November 6, 2007 | Mark Paradies

The Joint Commission Revises Leadership Standard – Includes Elements Related to Investigations and Root Cause Analysis

One of the elements of the revised standard that I thought would interest readers of this blog is  LD.4.260. It states that:

The organization implements an integrated resident safety program throughout the organization.

LD.4.260 includes 13 specific elements:

1. There is an organization-wide, integrated resident safety program.

2. One or more qualified individuals or an interdisciplinary group manages the organization-wide safety program.

3. The scope of the program includes the full range of safety issues, from potential or no-harm errors (sometimes referred to as near misses, close calls, or good catches) to hazardous conditions and sentinel events, which have serious adverse outcomes.

4. All departments, programs, and services within the organization participate in the safety program.

5. The organization creates procedures for responding to system or process failures, such as continuing  to provide care, treatment, and services to those affected, containing the risk to others, and preserving factual information for subsequent analysis.

6. The organization: Defines responses to various types of potential adverse events. 

7. The organization: Conducts proactive risk assessments.

8. The organization: Makes support systems6 available for staff members who have been involved in a sentinel event.

9. The organization: Analyzes and uses information about a system or process failure to improve safety.

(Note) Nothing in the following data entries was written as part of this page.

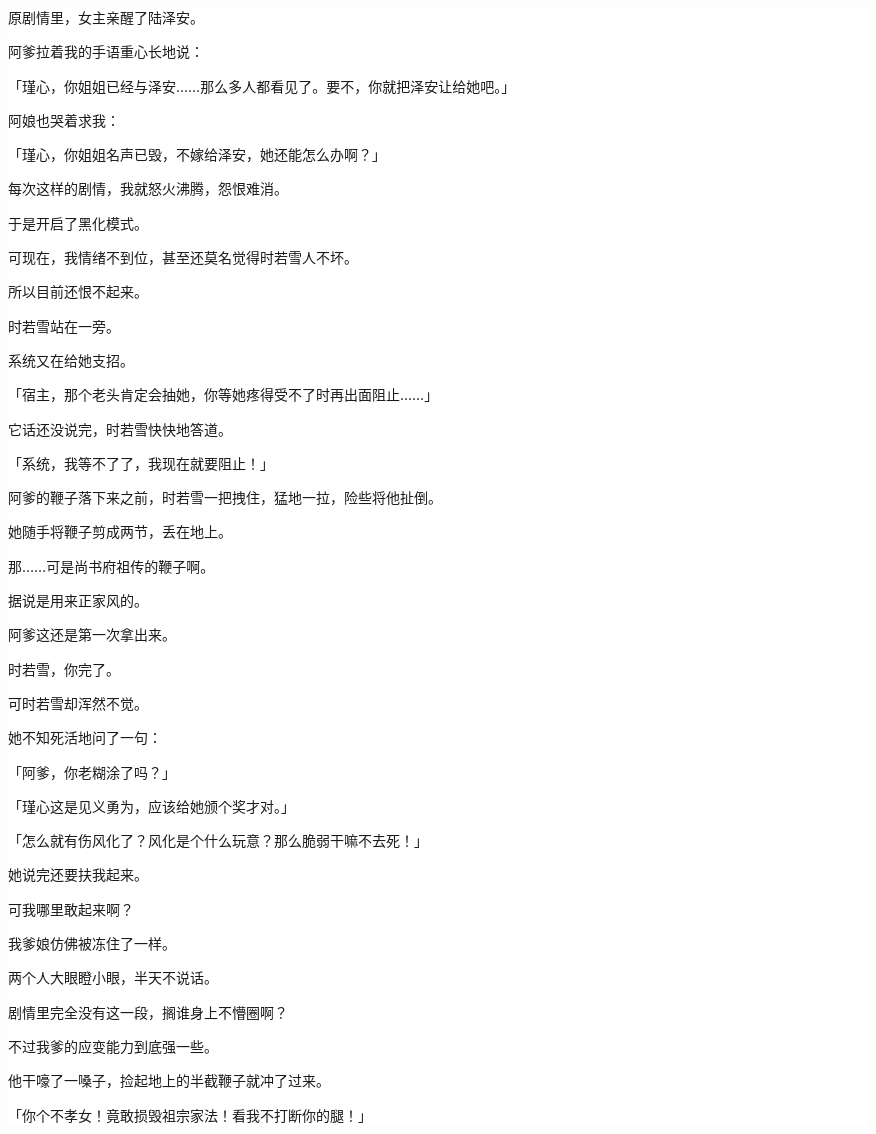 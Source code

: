 原剧情里，女主亲醒了陆泽安。

阿爹拉着我的手语重心长地说：

「瑾心，你姐姐已经与泽安……那么多人都看见了。要不，你就把泽安让给她吧。」

阿娘也哭着求我：

「瑾心，你姐姐名声已毁，不嫁给泽安，她还能怎么办啊？」

每次这样的剧情，我就怒火沸腾，怨恨难消。

于是开启了黑化模式。

可现在，我情绪不到位，甚至还莫名觉得时若雪人不坏。

所以目前还恨不起来。

时若雪站在一旁。

系统又在给她支招。

「宿主，那个老头肯定会抽她，你等她疼得受不了时再出面阻止……」

它话还没说完，时若雪快快地答道。

「系统，我等不了了，我现在就要阻止！」

阿爹的鞭子落下来之前，时若雪一把拽住，猛地一拉，险些将他扯倒。

她随手将鞭子剪成两节，丢在地上。

那……可是尚书府祖传的鞭子啊。

据说是用来正家风的。

阿爹这还是第一次拿出来。

时若雪，你完了。

可时若雪却浑然不觉。

她不知死活地问了一句：

「阿爹，你老糊涂了吗？」

「瑾心这是见义勇为，应该给她颁个奖才对。」

「怎么就有伤风化了？风化是个什么玩意？那么脆弱干嘛不去死！」

她说完还要扶我起来。

可我哪里敢起来啊？

我爹娘仿佛被冻住了一样。

两个人大眼瞪小眼，半天不说话。

剧情里完全没有这一段，搁谁身上不懵圈啊？

不过我爹的应变能力到底强一些。

他干嚎了一嗓子，捡起地上的半截鞭子就冲了过来。

「你个不孝女！竟敢损毁祖宗家法！看我不打断你的腿！」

10. The organization: Provides systems for the internal and external reporting of a system or process failure.

11. The organization: Provides governance at least once a year, with written reports on all system or process failures, on the number and type of sentinel events, on whether the residents and the families were informed of the adverse events, and on all actions taken to improve safety, both proactively and in response to actual occurrences.

12.  The organization: Disseminates lessons learned from root cause analyses to staff who provide services or are affected by the situation.

13. The organization: Encourages external reporting of significant adverse events, including voluntary reporting programs in addition to mandatory programs.